ひなたぼっこ同盟のひみつ会議

面白い

春の終わりごろ、学校の裏庭には、昼休みになると特別な場所ができる。
古い倉庫の壁に沿って、ぽかぽかの光がちょうどよく当たる場所だ。
そこは風が弱くて、ベンチもあって、猫まで時々来る。

ぼくとミナとソウタは、その場所をこう呼んでいる。

「ひなたぼっこ同盟本部」

もちろん、本部と言っても看板があるわけじゃない。
ただ、三人で決めただけの名前だ。
でも大事なのは名前じゃない。
昼休みにそこへ集まって、ひなたぼっこをすること。
それが同盟のルールだった。

ある日、ミナが小さなノートを持ってきた。

「今日はね、ひみつ会議をします」

ぼくとソウタは顔を見合わせた。

「ひなたぼっこするだけじゃないの?」

「するよ。でも今日は議題があるの」

ミナはノートを開いた。
表紙には丸い字でこう書いてある。

ひなたぼっこ同盟 会議記録

なんだか本当に秘密の組織みたいだ。

「議題その一」

ミナが指を一本立てた。

「最近、ひなたぼっこの質が落ちています」

「質ってなに?」

ソウタがパンをかじりながら言う。

「集中力!」

ミナは真剣な顔だった。

「この前ソウタはゲームの話ばっかりしてたし、あかね(ぼく)は宿題のこと考えてたでしょ」

図星だった。
ぼくは空を見上げてごまかした。

「ひなたぼっこはね、ちゃんと太陽を感じないとだめなの」

ミナは腕を組む。

「だから提案。五分間の静かなひなたぼっこタイムを作ります」

「しゃべっちゃだめ?」

「だめ」

ソウタが大げさにため息をついたけど、結局やることになった。

三人でベンチに並んで座る。

しゃべらない。
ただ、光の中にいる。

最初はなんだか変な感じだった。
でも少しすると、校庭の音が聞こえてきた。
遠くのサッカーボールの音。体育館のドアのきしむ音。
風で揺れる木の葉。

それから、ぽて、と何かがベンチに飛び乗った。

あの灰色の猫だった。

ソウタが吹き出しそうになるのを、ぼくはひじで止める。
五分間ルールだから。

猫はぼくたちの真ん中で丸くなった。

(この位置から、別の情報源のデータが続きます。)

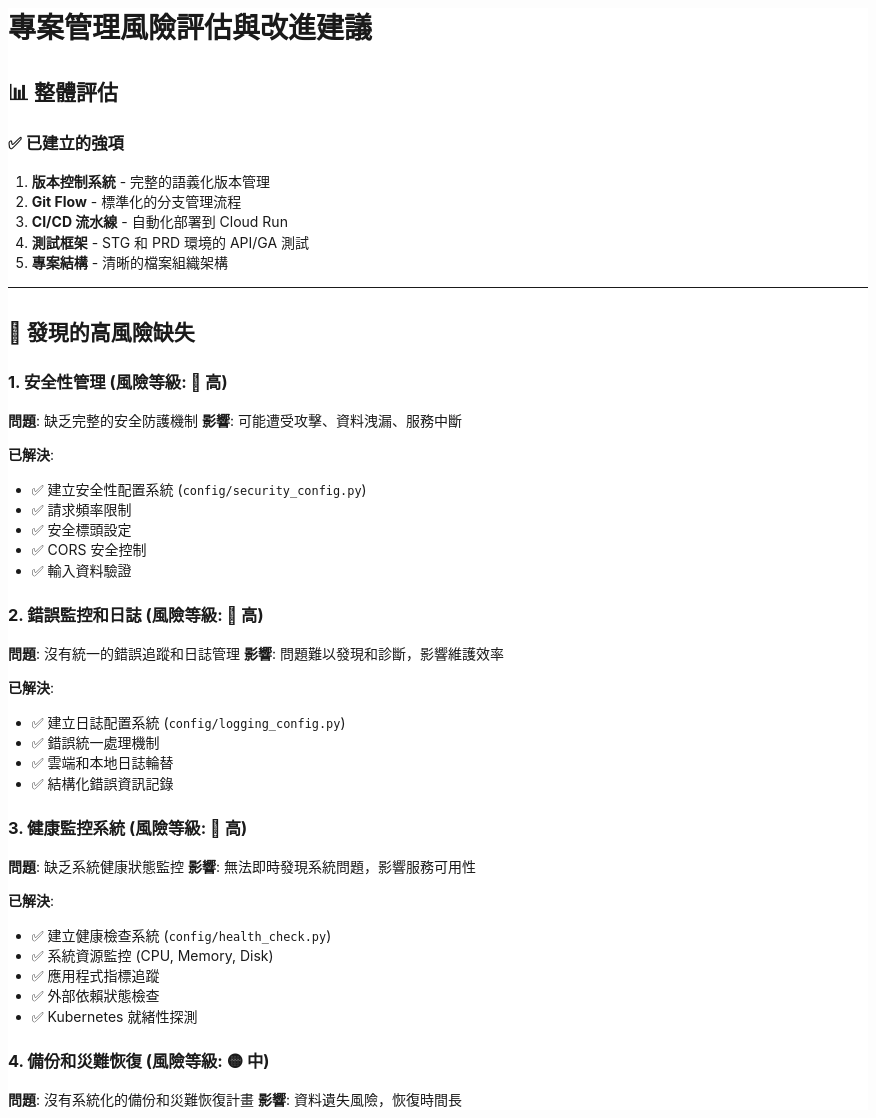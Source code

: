 # 專案管理風險評估與改進建議

## 📊 整體評估

### ✅ 已建立的強項
1. **版本控制系統** - 完整的語義化版本管理
2. **Git Flow** - 標準化的分支管理流程
3. **CI/CD 流水線** - 自動化部署到 Cloud Run
4. **測試框架** - STG 和 PRD 環境的 API/GA 測試
5. **專案結構** - 清晰的檔案組織架構

---

## 🚨 發現的高風險缺失

### 1. **安全性管理 (風險等級: 🔴 高)**
**問題**: 缺乏完整的安全防護機制
**影響**: 可能遭受攻擊、資料洩漏、服務中斷

**已解決**:
- ✅ 建立安全性配置系統 (`config/security_config.py`)
- ✅ 請求頻率限制
- ✅ 安全標頭設定
- ✅ CORS 安全控制
- ✅ 輸入資料驗證

### 2. **錯誤監控和日誌 (風險等級: 🔴 高)**
**問題**: 沒有統一的錯誤追蹤和日誌管理
**影響**: 問題難以發現和診斷，影響維護效率

**已解決**:
- ✅ 建立日誌配置系統 (`config/logging_config.py`)
- ✅ 錯誤統一處理機制
- ✅ 雲端和本地日誌輪替
- ✅ 結構化錯誤資訊記錄

### 3. **健康監控系統 (風險等級: 🔴 高)**
**問題**: 缺乏系統健康狀態監控
**影響**: 無法即時發現系統問題，影響服務可用性

**已解決**:
- ✅ 建立健康檢查系統 (`config/health_check.py`)
- ✅ 系統資源監控 (CPU, Memory, Disk)
- ✅ 應用程式指標追蹤
- ✅ 外部依賴狀態檢查
- ✅ Kubernetes 就緒性探測

### 4. **備份和災難恢復 (風險等級: 🟡 中)**
**問題**: 沒有系統化的備份和災難恢復計畫
**影響**: 資料遺失風險，恢復時間長
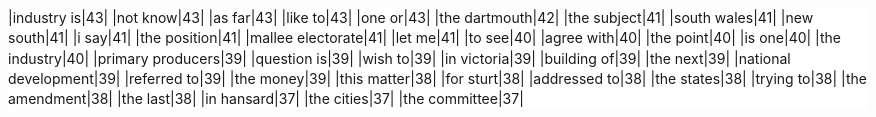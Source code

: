 |industry is|43|
|not know|43|
|as far|43|
|like to|43|
|one or|43|
|the dartmouth|42|
|the subject|41|
|south wales|41|
|new south|41|
|i say|41|
|the position|41|
|mallee electorate|41|
|let me|41|
|to see|40|
|agree with|40|
|the point|40|
|is one|40|
|the industry|40|
|primary producers|39|
|question is|39|
|wish to|39|
|in victoria|39|
|building of|39|
|the next|39|
|national development|39|
|referred to|39|
|the money|39|
|this matter|38|
|for sturt|38|
|addressed to|38|
|the states|38|
|trying to|38|
|the amendment|38|
|the last|38|
|in hansard|37|
|the cities|37|
|the committee|37|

まるで会議に参加しているみたいに。

やがてミナが静かに言った。

「……はい、終了」

ソウタが大きく伸びをした。

「なんかさ」

「うん?」

「めちゃくちゃ眠くなる」

ミナが満足そうにうなずく。

「それが正しいひなたぼっこです」

ノートに何かを書き込む。

「議題その二」

「まだあるの?」

「あります」

ミナは空を見上げた。

「この場所、みんなに教える?」

ぼくとソウタは同時に首をかしげた。

確かに、ここはいい場所だ。昼休みなのに静かで、あったかくて、猫も来る。

でも、人が増えたらどうなるんだろう。

しばらく考えて、ソウタが言った。

「半分だけ教えるのは?」

「半分?」

「ほんとにひなたぼっこ好きそうな人だけ」

ミナは少し考えて、ノートに書いた。

決定:ひなたぼっこが上手な人のみ入会可

「どうやって見分けるの?」

ぼくが聞く。

ミナはにやっと笑った。

「簡単」

そして猫を指さした。

「この子が近くに座ったら合格」

ソウタが笑い出した。

「猫面接かよ」

そのときチャイムが鳴った。

昼休みの終わりだ。

ぼくたちは立ち上がる。猫だけがまだベンチで丸くなっている。

ミナがノートを閉じて言った。

「次の会議は明日」

「議題は?」

ソウタが聞く。

ミナは少し考えてから答えた。

「ひなたぼっこしながら食べると一番おいしいおやつランキング」

ぼくたちは笑いながら校舎へ戻った。

午後の授業はきっと眠い。
でもそれでいい気がした。

だって、ぼくたちは知っているからだ。
学校のどこよりもあったかいひみつの本部を。

そして明日もきっと、
ひなたぼっこ同盟の会議は、ぽかぽかの光の中でひらかれる。